Task goal | The expected output is the complete data, reproduced exactly.

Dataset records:
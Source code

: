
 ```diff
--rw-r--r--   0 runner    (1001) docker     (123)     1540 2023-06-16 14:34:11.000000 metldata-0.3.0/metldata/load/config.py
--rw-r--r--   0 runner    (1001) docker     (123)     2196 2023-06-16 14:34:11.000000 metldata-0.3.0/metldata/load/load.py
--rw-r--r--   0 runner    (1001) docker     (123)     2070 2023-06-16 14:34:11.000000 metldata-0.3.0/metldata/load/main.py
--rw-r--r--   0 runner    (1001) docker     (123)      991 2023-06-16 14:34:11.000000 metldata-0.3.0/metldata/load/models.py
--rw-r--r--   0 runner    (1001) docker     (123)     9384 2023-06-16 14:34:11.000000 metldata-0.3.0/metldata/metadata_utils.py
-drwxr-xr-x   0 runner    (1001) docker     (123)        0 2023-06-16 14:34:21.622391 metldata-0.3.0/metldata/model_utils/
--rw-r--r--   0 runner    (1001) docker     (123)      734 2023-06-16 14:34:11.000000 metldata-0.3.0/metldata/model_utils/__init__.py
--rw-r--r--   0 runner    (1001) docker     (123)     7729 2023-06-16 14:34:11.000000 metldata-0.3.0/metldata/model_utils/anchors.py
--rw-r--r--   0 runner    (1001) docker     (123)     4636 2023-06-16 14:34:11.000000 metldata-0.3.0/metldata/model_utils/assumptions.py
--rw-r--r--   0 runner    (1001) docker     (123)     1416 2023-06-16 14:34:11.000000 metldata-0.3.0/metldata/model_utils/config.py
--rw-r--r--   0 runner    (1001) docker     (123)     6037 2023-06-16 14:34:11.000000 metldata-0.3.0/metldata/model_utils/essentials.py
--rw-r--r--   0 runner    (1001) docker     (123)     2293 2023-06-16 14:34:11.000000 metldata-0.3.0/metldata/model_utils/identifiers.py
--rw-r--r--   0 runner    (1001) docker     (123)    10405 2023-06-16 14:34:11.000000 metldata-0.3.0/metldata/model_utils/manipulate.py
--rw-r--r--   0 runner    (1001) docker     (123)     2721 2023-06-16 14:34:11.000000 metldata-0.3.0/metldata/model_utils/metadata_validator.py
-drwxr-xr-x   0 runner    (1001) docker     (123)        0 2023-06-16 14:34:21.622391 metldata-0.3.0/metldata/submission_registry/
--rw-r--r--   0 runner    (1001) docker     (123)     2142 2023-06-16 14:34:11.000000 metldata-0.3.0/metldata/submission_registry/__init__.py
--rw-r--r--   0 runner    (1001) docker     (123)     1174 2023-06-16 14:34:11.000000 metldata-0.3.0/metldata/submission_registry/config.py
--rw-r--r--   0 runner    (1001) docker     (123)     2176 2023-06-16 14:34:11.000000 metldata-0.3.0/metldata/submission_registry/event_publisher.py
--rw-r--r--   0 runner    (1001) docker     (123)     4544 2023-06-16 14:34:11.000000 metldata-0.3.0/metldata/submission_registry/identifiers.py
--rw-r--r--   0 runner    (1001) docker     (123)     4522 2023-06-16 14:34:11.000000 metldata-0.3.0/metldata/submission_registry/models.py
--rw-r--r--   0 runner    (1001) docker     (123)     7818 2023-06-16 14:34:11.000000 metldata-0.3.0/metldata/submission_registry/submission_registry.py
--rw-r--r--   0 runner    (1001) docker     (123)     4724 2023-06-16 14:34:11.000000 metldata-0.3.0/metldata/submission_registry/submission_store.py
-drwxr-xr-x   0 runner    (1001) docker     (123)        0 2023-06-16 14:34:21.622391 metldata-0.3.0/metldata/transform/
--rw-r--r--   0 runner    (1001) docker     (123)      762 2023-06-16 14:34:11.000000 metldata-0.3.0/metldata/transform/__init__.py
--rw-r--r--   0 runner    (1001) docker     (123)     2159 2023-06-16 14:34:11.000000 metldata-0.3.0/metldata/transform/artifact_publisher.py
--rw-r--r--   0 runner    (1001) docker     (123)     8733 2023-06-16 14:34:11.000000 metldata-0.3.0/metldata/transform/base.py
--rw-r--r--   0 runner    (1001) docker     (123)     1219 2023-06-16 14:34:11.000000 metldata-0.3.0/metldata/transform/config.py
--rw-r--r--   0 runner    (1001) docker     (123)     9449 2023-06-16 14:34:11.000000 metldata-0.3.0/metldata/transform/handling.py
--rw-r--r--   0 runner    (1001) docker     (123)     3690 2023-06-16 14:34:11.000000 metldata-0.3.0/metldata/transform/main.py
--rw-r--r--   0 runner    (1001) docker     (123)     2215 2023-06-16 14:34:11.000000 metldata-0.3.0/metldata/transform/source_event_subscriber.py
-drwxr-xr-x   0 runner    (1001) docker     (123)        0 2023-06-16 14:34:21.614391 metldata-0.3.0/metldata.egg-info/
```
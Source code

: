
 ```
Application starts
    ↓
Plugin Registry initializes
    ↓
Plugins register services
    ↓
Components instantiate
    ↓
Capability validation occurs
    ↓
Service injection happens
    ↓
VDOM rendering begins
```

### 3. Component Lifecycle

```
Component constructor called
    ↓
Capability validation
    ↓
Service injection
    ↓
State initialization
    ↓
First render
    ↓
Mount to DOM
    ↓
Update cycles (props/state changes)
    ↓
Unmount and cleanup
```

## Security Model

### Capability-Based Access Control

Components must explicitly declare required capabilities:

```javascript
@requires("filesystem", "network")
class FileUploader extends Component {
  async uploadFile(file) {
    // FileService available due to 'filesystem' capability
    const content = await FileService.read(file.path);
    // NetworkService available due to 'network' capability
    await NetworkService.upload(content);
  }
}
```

Finished exercise |
Source code

:
 ```diff
--rw-r--r--   0 runner    (1001) docker     (123)     1540 2023-06-16 14:34:11.000000 metldata-0.3.0/metldata/load/config.py
--rw-r--r--   0 runner    (1001) docker     (123)     2196 2023-06-16 14:34:11.000000 metldata-0.3.0/metldata/load/load.py
--rw-r--r--   0 runner    (1001) docker     (123)     2070 2023-06-16 14:34:11.000000 metldata-0.3.0/metldata/load/main.py
--rw-r--r--   0 runner    (1001) docker     (123)      991 2023-06-16 14:34:11.000000 metldata-0.3.0/metldata/load/models.py
--rw-r--r--   0 runner    (1001) docker     (123)     9384 2023-06-16 14:34:11.000000 metldata-0.3.0/metldata/metadata_utils.py
-drwxr-xr-x   0 runner    (1001) docker     (123)        0 2023-06-16 14:34:21.622391 metldata-0.3.0/metldata/model_utils/
--rw-r--r--   0 runner    (1001) docker     (123)      734 2023-06-16 14:34:11.000000 metldata-0.3.0/metldata/model_utils/__init__.py
--rw-r--r--   0 runner    (1001) docker     (123)     7729 2023-06-16 14:34:11.000000 metldata-0.3.0/metldata/model_utils/anchors.py
--rw-r--r--   0 runner    (1001) docker     (123)     4636 2023-06-16 14:34:11.000000 metldata-0.3.0/metldata/model_utils/assumptions.py
--rw-r--r--   0 runner    (1001) docker     (123)     1416 2023-06-16 14:34:11.000000 metldata-0.3.0/metldata/model_utils/config.py
--rw-r--r--   0 runner    (1001) docker     (123)     6037 2023-06-16 14:34:11.000000 metldata-0.3.0/metldata/model_utils/essentials.py
--rw-r--r--   0 runner    (1001) docker     (123)     2293 2023-06-16 14:34:11.000000 metldata-0.3.0/metldata/model_utils/identifiers.py
--rw-r--r--   0 runner    (1001) docker     (123)    10405 2023-06-16 14:34:11.000000 metldata-0.3.0/metldata/model_utils/manipulate.py
--rw-r--r--   0 runner    (1001) docker     (123)     2721 2023-06-16 14:34:11.000000 metldata-0.3.0/metldata/model_utils/metadata_validator.py
-drwxr-xr-x   0 runner    (1001) docker     (123)        0 2023-06-16 14:34:21.622391 metldata-0.3.0/metldata/submission_registry/
--rw-r--r--   0 runner    (1001) docker     (123)     2142 2023-06-16 14:34:11.000000 metldata-0.3.0/metldata/submission_registry/__init__.py
--rw-r--r--   0 runner    (1001) docker     (123)     1174 2023-06-16 14:34:11.000000 metldata-0.3.0/metldata/submission_registry/config.py
--rw-r--r--   0 runner    (1001) docker     (123)     2176 2023-06-16 14:34:11.000000 metldata-0.3.0/metldata/submission_registry/event_publisher.py
--rw-r--r--   0 runner    (1001) docker     (123)     4544 2023-06-16 14:34:11.000000 metldata-0.3.0/metldata/submission_registry/identifiers.py
--rw-r--r--   0 runner    (1001) docker     (123)     4522 2023-06-16 14:34:11.000000 metldata-0.3.0/metldata/submission_registry/models.py
--rw-r--r--   0 runner    (1001) docker     (123)     7818 2023-06-16 14:34:11.000000 metldata-0.3.0/metldata/submission_registry/submission_registry.py
--rw-r--r--   0 runner    (1001) docker     (123)     4724 2023-06-16 14:34:11.000000 metldata-0.3.0/metldata/submission_registry/submission_store.py
-drwxr-xr-x   0 runner    (1001) docker     (123)        0 2023-06-16 14:34:21.622391 metldata-0.3.0/metldata/transform/
--rw-r--r--   0 runner    (1001) docker     (123)      762 2023-06-16 14:34:11.000000 metldata-0.3.0/metldata/transform/__init__.py
--rw-r--r--   0 runner    (1001) docker     (123)     2159 2023-06-16 14:34:11.000000 metldata-0.3.0/metldata/transform/artifact_publisher.py
--rw-r--r--   0 runner    (1001) docker     (123)     8733 2023-06-16 14:34:11.000000 metldata-0.3.0/metldata/transform/base.py
--rw-r--r--   0 runner    (1001) docker     (123)     1219 2023-06-16 14:34:11.000000 metldata-0.3.0/metldata/transform/config.py
--rw-r--r--   0 runner    (1001) docker     (123)     9449 2023-06-16 14:34:11.000000 metldata-0.3.0/metldata/transform/handling.py
--rw-r--r--   0 runner    (1001) docker     (123)     3690 2023-06-16 14:34:11.000000 metldata-0.3.0/metldata/transform/main.py
--rw-r--r--   0 runner    (1001) docker     (123)     2215 2023-06-16 14:34:11.000000 metldata-0.3.0/metldata/transform/source_event_subscriber.py
-drwxr-xr-x   0 runner    (1001) docker     (123)        0 2023-06-16 14:34:21.614391 metldata-0.3.0/metldata.egg-info/
```
Source code

:
 ```
Application starts
    ↓
Plugin Registry initializes
    ↓
Plugins register services
    ↓
Components instantiate
    ↓
Capability validation occurs
    ↓
Service injection happens
    ↓
VDOM rendering begins
```

### 3. Component Lifecycle

```
Component constructor called
    ↓
Capability validation
    ↓
Service injection
    ↓
State initialization
    ↓
First render
    ↓
Mount to DOM
    ↓
Update cycles (props/state changes)
    ↓
Unmount and cleanup
```

## Security Model

### Capability-Based Access Control

Components must explicitly declare required capabilities:

```javascript
@requires("filesystem", "network")
class FileUploader extends Component {
  async uploadFile(file) {
    // FileService available due to 'filesystem' capability
    const content = await FileService.read(file.path);
    // NetworkService available due to 'network' capability
    await NetworkService.upload(content);
  }
}
```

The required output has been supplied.